* [Work order]: The full set of records is to be reproduced verbatim.
Records to process Block Start
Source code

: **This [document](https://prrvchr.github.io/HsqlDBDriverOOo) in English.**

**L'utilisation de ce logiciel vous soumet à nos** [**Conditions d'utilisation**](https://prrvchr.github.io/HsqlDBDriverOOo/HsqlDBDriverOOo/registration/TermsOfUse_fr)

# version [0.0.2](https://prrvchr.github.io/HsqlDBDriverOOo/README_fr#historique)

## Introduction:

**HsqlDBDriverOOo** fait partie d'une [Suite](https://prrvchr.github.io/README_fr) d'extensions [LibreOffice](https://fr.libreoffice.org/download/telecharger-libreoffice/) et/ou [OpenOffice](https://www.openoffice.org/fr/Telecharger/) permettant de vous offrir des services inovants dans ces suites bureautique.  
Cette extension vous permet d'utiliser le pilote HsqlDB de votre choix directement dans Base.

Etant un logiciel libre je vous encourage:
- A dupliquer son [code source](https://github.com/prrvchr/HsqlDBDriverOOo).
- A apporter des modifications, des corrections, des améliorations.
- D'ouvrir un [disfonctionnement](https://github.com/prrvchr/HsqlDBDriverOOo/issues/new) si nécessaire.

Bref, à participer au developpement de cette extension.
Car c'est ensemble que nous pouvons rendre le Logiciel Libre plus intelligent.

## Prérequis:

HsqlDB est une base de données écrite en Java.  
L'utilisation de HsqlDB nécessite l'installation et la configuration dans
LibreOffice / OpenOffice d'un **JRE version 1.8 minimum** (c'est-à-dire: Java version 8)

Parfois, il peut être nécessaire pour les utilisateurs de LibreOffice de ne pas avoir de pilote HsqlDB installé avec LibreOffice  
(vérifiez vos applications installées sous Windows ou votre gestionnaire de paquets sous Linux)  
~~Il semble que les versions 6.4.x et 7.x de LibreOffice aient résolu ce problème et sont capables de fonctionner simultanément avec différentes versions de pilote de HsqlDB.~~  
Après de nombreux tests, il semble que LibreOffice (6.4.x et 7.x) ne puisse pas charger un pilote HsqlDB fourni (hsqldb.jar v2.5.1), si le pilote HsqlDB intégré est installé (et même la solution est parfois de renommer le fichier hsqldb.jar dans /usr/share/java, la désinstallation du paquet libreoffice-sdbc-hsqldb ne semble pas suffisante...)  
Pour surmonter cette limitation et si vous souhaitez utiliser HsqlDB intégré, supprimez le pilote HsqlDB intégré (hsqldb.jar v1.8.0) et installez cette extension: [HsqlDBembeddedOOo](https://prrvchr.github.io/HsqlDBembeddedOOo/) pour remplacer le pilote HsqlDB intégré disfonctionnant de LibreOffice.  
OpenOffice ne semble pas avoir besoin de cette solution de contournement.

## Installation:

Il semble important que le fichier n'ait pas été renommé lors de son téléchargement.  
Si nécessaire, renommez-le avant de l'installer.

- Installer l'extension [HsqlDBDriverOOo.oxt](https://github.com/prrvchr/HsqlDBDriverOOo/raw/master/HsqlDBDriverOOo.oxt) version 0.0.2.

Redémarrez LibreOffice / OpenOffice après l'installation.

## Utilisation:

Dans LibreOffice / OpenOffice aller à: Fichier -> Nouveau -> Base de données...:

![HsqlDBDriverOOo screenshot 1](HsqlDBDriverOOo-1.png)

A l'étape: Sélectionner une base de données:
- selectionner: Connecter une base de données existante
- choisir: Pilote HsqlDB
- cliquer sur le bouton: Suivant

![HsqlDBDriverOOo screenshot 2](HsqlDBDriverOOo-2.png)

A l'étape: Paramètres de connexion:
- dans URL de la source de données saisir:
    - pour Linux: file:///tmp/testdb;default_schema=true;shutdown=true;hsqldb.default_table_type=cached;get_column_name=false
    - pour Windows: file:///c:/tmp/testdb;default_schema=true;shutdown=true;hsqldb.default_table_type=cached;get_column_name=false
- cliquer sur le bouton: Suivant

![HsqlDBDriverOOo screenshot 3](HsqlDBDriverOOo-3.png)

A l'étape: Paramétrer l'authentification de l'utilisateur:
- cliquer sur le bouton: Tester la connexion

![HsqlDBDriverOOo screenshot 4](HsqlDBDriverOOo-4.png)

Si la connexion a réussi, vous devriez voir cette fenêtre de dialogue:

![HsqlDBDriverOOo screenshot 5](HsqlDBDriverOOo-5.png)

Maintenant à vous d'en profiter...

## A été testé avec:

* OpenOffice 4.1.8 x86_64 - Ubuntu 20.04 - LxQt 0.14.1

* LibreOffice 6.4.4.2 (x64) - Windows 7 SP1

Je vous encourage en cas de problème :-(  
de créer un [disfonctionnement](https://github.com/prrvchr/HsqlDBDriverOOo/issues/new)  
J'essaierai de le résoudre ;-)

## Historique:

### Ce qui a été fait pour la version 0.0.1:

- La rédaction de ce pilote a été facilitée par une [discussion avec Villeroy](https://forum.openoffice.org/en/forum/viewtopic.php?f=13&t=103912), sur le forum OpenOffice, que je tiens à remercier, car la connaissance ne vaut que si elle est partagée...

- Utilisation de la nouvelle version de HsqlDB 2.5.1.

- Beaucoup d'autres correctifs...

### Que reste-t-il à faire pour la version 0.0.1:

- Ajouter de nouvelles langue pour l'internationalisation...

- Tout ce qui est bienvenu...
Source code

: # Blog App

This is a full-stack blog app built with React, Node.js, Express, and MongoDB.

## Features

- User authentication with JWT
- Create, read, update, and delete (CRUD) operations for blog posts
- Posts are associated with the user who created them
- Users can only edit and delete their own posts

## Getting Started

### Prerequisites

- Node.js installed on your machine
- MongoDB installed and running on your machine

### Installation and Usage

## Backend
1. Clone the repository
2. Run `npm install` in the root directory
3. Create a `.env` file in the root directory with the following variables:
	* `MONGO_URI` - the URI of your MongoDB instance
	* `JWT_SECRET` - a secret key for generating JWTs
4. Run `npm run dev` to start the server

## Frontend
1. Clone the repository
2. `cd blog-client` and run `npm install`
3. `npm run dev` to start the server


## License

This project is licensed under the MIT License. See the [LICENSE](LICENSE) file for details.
Records to process Block End
* [Completed task]:
Source code

: **This [document](https://prrvchr.github.io/HsqlDBDriverOOo) in English.**

**L'utilisation de ce logiciel vous soumet à nos** [**Conditions d'utilisation**](https://prrvchr.github.io/HsqlDBDriverOOo/HsqlDBDriverOOo/registration/TermsOfUse_fr)

# version [0.0.2](https://prrvchr.github.io/HsqlDBDriverOOo/README_fr#historique)

## Introduction:

**HsqlDBDriverOOo** fait partie d'une [Suite](https://prrvchr.github.io/README_fr) d'extensions [LibreOffice](https://fr.libreoffice.org/download/telecharger-libreoffice/) et/ou [OpenOffice](https://www.openoffice.org/fr/Telecharger/) permettant de vous offrir des services inovants dans ces suites bureautique.  
Cette extension vous permet d'utiliser le pilote HsqlDB de votre choix directement dans Base.

Etant un logiciel libre je vous encourage:
- A dupliquer son [code source](https://github.com/prrvchr/HsqlDBDriverOOo).
- A apporter des modifications, des corrections, des améliorations.
- D'ouvrir un [disfonctionnement](https://github.com/prrvchr/HsqlDBDriverOOo/issues/new) si nécessaire.

Bref, à participer au developpement de cette extension.
Car c'est ensemble que nous pouvons rendre le Logiciel Libre plus intelligent.

## Prérequis:

HsqlDB est une base de données écrite en Java.  
L'utilisation de HsqlDB nécessite l'installation et la configuration dans
LibreOffice / OpenOffice d'un **JRE version 1.8 minimum** (c'est-à-dire: Java version 8)

Parfois, il peut être nécessaire pour les utilisateurs de LibreOffice de ne pas avoir de pilote HsqlDB installé avec LibreOffice  
(vérifiez vos applications installées sous Windows ou votre gestionnaire de paquets sous Linux)  
~~Il semble que les versions 6.4.x et 7.x de LibreOffice aient résolu ce problème et sont capables de fonctionner simultanément avec différentes versions de pilote de HsqlDB.~~  
Après de nombreux tests, il semble que LibreOffice (6.4.x et 7.x) ne puisse pas charger un pilote HsqlDB fourni (hsqldb.jar v2.5.1), si le pilote HsqlDB intégré est installé (et même la solution est parfois de renommer le fichier hsqldb.jar dans /usr/share/java, la désinstallation du paquet libreoffice-sdbc-hsqldb ne semble pas suffisante...)  
Pour surmonter cette limitation et si vous souhaitez utiliser HsqlDB intégré, supprimez le pilote HsqlDB intégré (hsqldb.jar v1.8.0) et installez cette extension: [HsqlDBembeddedOOo](https://prrvchr.github.io/HsqlDBembeddedOOo/) pour remplacer le pilote HsqlDB intégré disfonctionnant de LibreOffice.  
OpenOffice ne semble pas avoir besoin de cette solution de contournement.

## Installation:

Il semble important que le fichier n'ait pas été renommé lors de son téléchargement.  
Si nécessaire, renommez-le avant de l'installer.

- Installer l'extension [HsqlDBDriverOOo.oxt](https://github.com/prrvchr/HsqlDBDriverOOo/raw/master/HsqlDBDriverOOo.oxt) version 0.0.2.

Redémarrez LibreOffice / OpenOffice après l'installation.

## Utilisation:

Dans LibreOffice / OpenOffice aller à: Fichier -> Nouveau -> Base de données...:

![HsqlDBDriverOOo screenshot 1](HsqlDBDriverOOo-1.png)

A l'étape: Sélectionner une base de données:
- selectionner: Connecter une base de données existante
- choisir: Pilote HsqlDB
- cliquer sur le bouton: Suivant

![HsqlDBDriverOOo screenshot 2](HsqlDBDriverOOo-2.png)

A l'étape: Paramètres de connexion:
- dans URL de la source de données saisir:
    - pour Linux: file:///tmp/testdb;default_schema=true;shutdown=true;hsqldb.default_table_type=cached;get_column_name=false
    - pour Windows: file:///c:/tmp/testdb;default_schema=true;shutdown=true;hsqldb.default_table_type=cached;get_column_name=false
- cliquer sur le bouton: Suivant

![HsqlDBDriverOOo screenshot 3](HsqlDBDriverOOo-3.png)

A l'étape: Paramétrer l'authentification de l'utilisateur:
- cliquer sur le bouton: Tester la connexion

![HsqlDBDriverOOo screenshot 4](HsqlDBDriverOOo-4.png)

Si la connexion a réussi, vous devriez voir cette fenêtre de dialogue:

![HsqlDBDriverOOo screenshot 5](HsqlDBDriverOOo-5.png)

Maintenant à vous d'en profiter...

## A été testé avec:

* OpenOffice 4.1.8 x86_64 - Ubuntu 20.04 - LxQt 0.14.1

* LibreOffice 6.4.4.2 (x64) - Windows 7 SP1

Je vous encourage en cas de problème :-(  
de créer un [disfonctionnement](https://github.com/prrvchr/HsqlDBDriverOOo/issues/new)  
J'essaierai de le résoudre ;-)

## Historique:

### Ce qui a été fait pour la version 0.0.1:

- La rédaction de ce pilote a été facilitée par une [discussion avec Villeroy](https://forum.openoffice.org/en/forum/viewtopic.php?f=13&t=103912), sur le forum OpenOffice, que je tiens à remercier, car la connaissance ne vaut que si elle est partagée...

- Utilisation de la nouvelle version de HsqlDB 2.5.1.

- Beaucoup d'autres correctifs...

### Que reste-t-il à faire pour la version 0.0.1:

- Ajouter de nouvelles langue pour l'internationalisation...

- Tout ce qui est bienvenu...
Source code

: # Blog App

This is a full-stack blog app built with React, Node.js, Express, and MongoDB.

## Features

- User authentication with JWT
- Create, read, update, and delete (CRUD) operations for blog posts
- Posts are associated with the user who created them
- Users can only edit and delete their own posts

## Getting Started

### Prerequisites

- Node.js installed on your machine
- MongoDB installed and running on your machine

### Installation and Usage

## Backend
1. Clone the repository
2. Run `npm install` in the root directory
3. Create a `.env` file in the root directory with the following variables:
	* `MONGO_URI` - the URI of your MongoDB instance
	* `JWT_SECRET` - a secret key for generating JWTs
4. Run `npm run dev` to start the server

## Frontend
1. Clone the repository
2. `cd blog-client` and run `npm install`
3. `npm run dev` to start the server


## License

This project is licensed under the MIT License. See the [LICENSE](LICENSE) file for details.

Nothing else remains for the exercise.